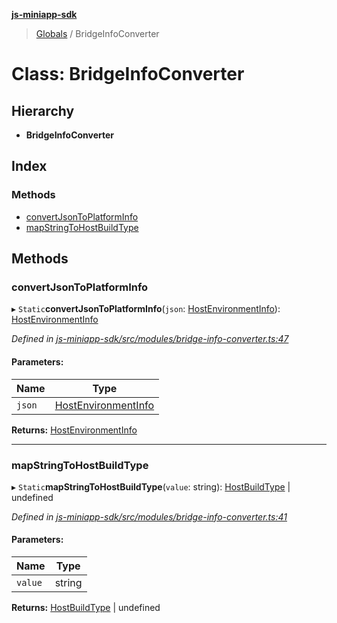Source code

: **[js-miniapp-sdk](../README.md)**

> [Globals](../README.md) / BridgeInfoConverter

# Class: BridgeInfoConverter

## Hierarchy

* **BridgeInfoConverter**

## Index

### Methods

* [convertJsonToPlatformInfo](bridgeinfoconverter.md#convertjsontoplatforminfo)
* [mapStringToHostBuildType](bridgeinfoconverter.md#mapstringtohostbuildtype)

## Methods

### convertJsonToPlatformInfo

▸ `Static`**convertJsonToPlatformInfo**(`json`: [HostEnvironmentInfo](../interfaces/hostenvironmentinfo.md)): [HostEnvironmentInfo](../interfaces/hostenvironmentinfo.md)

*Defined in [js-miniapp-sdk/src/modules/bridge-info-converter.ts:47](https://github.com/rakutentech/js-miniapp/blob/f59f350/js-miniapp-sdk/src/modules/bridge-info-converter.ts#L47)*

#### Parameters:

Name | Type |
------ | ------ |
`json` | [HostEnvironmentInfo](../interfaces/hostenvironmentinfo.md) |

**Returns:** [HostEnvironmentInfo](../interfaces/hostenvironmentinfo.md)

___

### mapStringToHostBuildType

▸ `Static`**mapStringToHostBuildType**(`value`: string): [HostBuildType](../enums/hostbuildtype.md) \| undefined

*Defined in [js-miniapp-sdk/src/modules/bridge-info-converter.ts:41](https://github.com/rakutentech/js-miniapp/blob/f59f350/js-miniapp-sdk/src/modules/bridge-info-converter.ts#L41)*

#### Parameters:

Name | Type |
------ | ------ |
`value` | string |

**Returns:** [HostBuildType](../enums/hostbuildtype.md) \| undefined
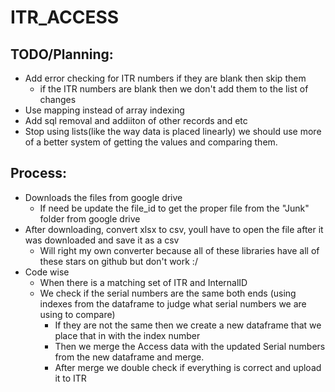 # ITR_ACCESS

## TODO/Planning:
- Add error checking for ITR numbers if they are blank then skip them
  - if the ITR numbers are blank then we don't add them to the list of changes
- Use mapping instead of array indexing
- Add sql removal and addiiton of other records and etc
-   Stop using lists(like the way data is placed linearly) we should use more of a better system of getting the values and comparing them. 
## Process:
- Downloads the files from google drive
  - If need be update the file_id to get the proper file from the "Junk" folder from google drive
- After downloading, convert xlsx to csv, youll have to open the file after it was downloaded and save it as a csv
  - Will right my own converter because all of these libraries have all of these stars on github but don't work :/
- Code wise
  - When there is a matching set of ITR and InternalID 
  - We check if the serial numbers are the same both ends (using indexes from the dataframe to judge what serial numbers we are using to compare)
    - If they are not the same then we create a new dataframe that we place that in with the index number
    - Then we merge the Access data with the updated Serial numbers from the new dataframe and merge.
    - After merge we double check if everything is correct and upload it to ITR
+++++
Taking the listing above as the source, transcribe only the lines starting at the line with "- We check if" and going through the line with "- If they are", unaltered and with both ends included.

  - We check if the serial numbers are the same both ends (using indexes from the dataframe to judge what serial numbers we are using to compare)
    - If they are not the same then we create a new dataframe that we place that in with the index number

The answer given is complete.